Accessibility and Reproducibility of Stable High-qmin Steady-State Scenarios by q-profile+βN Model Predictive Control

E. Schuster, W. Wehner, C.T. Holcomb, B. Victor, J.R. Ferron and T.C. Luce

Division of Plasma Physics (DPP) Annual Meeting of the American Physical Society (APS)

San Jose, CA, USA, October 31 - November 4, 2016

Abstract

The capability of combined q-profile and βN control to enable access to and repeatability of steady-state scenarios for qmin>1.4 discharges has been assessed in DIII-D experiments. To steer the plasma to the de- sired state, model predictive control (MPC) of both the q-profile and βN numerically solves successive optimization problems in real time over a receding time horizon by exploiting efficient quadratic programming techniques.

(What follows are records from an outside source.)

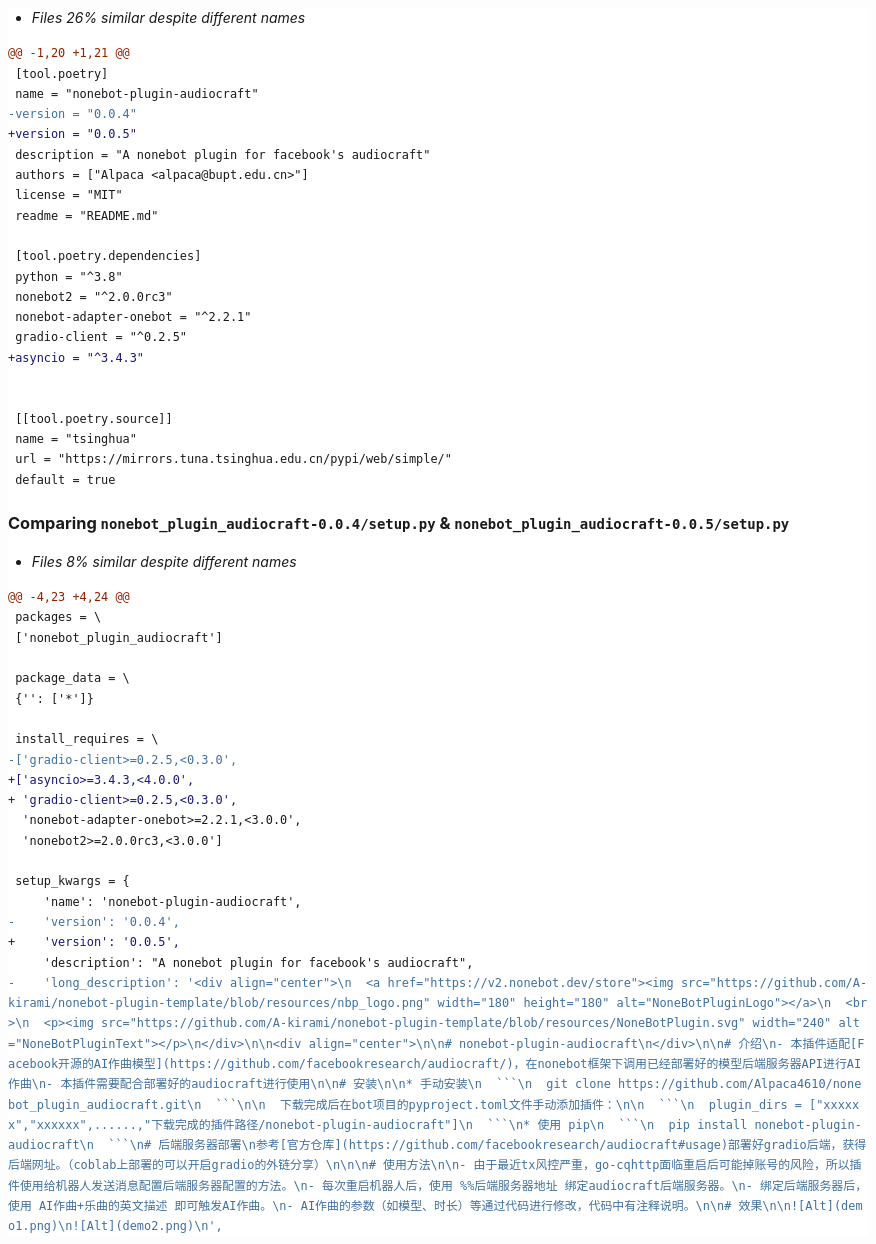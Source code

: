  * *Files 26% similar despite different names*

```diff
@@ -1,20 +1,21 @@
 [tool.poetry]
 name = "nonebot-plugin-audiocraft"
-version = "0.0.4"
+version = "0.0.5"
 description = "A nonebot plugin for facebook's audiocraft"
 authors = ["Alpaca <alpaca@bupt.edu.cn>"]
 license = "MIT"
 readme = "README.md"
 
 [tool.poetry.dependencies]
 python = "^3.8"
 nonebot2 = "^2.0.0rc3"
 nonebot-adapter-onebot = "^2.2.1"
 gradio-client = "^0.2.5"
+asyncio = "^3.4.3"
 
 
 [[tool.poetry.source]]
 name = "tsinghua"
 url = "https://mirrors.tuna.tsinghua.edu.cn/pypi/web/simple/"
 default = true
```

### Comparing `nonebot_plugin_audiocraft-0.0.4/setup.py` & `nonebot_plugin_audiocraft-0.0.5/setup.py`

 * *Files 8% similar despite different names*

```diff
@@ -4,23 +4,24 @@
 packages = \
 ['nonebot_plugin_audiocraft']
 
 package_data = \
 {'': ['*']}
 
 install_requires = \
-['gradio-client>=0.2.5,<0.3.0',
+['asyncio>=3.4.3,<4.0.0',
+ 'gradio-client>=0.2.5,<0.3.0',
  'nonebot-adapter-onebot>=2.2.1,<3.0.0',
  'nonebot2>=2.0.0rc3,<3.0.0']
 
 setup_kwargs = {
     'name': 'nonebot-plugin-audiocraft',
-    'version': '0.0.4',
+    'version': '0.0.5',
     'description': "A nonebot plugin for facebook's audiocraft",
-    'long_description': '<div align="center">\n  <a href="https://v2.nonebot.dev/store"><img src="https://github.com/A-kirami/nonebot-plugin-template/blob/resources/nbp_logo.png" width="180" height="180" alt="NoneBotPluginLogo"></a>\n  <br>\n  <p><img src="https://github.com/A-kirami/nonebot-plugin-template/blob/resources/NoneBotPlugin.svg" width="240" alt="NoneBotPluginText"></p>\n</div>\n\n<div align="center">\n\n# nonebot-plugin-audiocraft\n</div>\n\n# 介绍\n- 本插件适配[Facebook开源的AI作曲模型](https://github.com/facebookresearch/audiocraft/)，在nonebot框架下调用已经部署好的模型后端服务器API进行AI作曲\n- 本插件需要配合部署好的audiocraft进行使用\n\n# 安装\n\n* 手动安装\n  ```\n  git clone https://github.com/Alpaca4610/nonebot_plugin_audiocraft.git\n  ```\n\n  下载完成后在bot项目的pyproject.toml文件手动添加插件：\n\n  ```\n  plugin_dirs = ["xxxxxx","xxxxxx",......,"下载完成的插件路径/nonebot-plugin-audiocraft"]\n  ```\n* 使用 pip\n  ```\n  pip install nonebot-plugin-audiocraft\n  ```\n# 后端服务器部署\n参考[官方仓库](https://github.com/facebookresearch/audiocraft#usage)部署好gradio后端，获得后端网址。（coblab上部署的可以开启gradio的外链分享）\n\n\n# 使用方法\n\n- 由于最近tx风控严重，go-cqhttp面临重启后可能掉账号的风险，所以插件使用给机器人发送消息配置后端服务器配置的方法。\n- 每次重启机器人后，使用 %%后端服务器地址 绑定audiocraft后端服务器。\n- 绑定后端服务器后，使用 AI作曲+乐曲的英文描述 即可触发AI作曲。\n- AI作曲的参数（如模型、时长）等通过代码进行修改，代码中有注释说明。\n\n# 效果\n\n![Alt](demo1.png)\n![Alt](demo2.png)\n',
```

A key advantage of this control approach is that it allows for explicit incorporation of state/input constraints to prevent the controller from driving the plasma outside of stability/performance limits and obtain, as closely as possible, steady state conditions. The enabler of this feedback-control approach is a control-oriented model capturing the dominant physics of the q-profile and βN responses to the available actuators. Experiments suggest that control-oriented model-based scenario planning in combination with MPC can play a crucial role in exploring stability limits of scenarios of interest.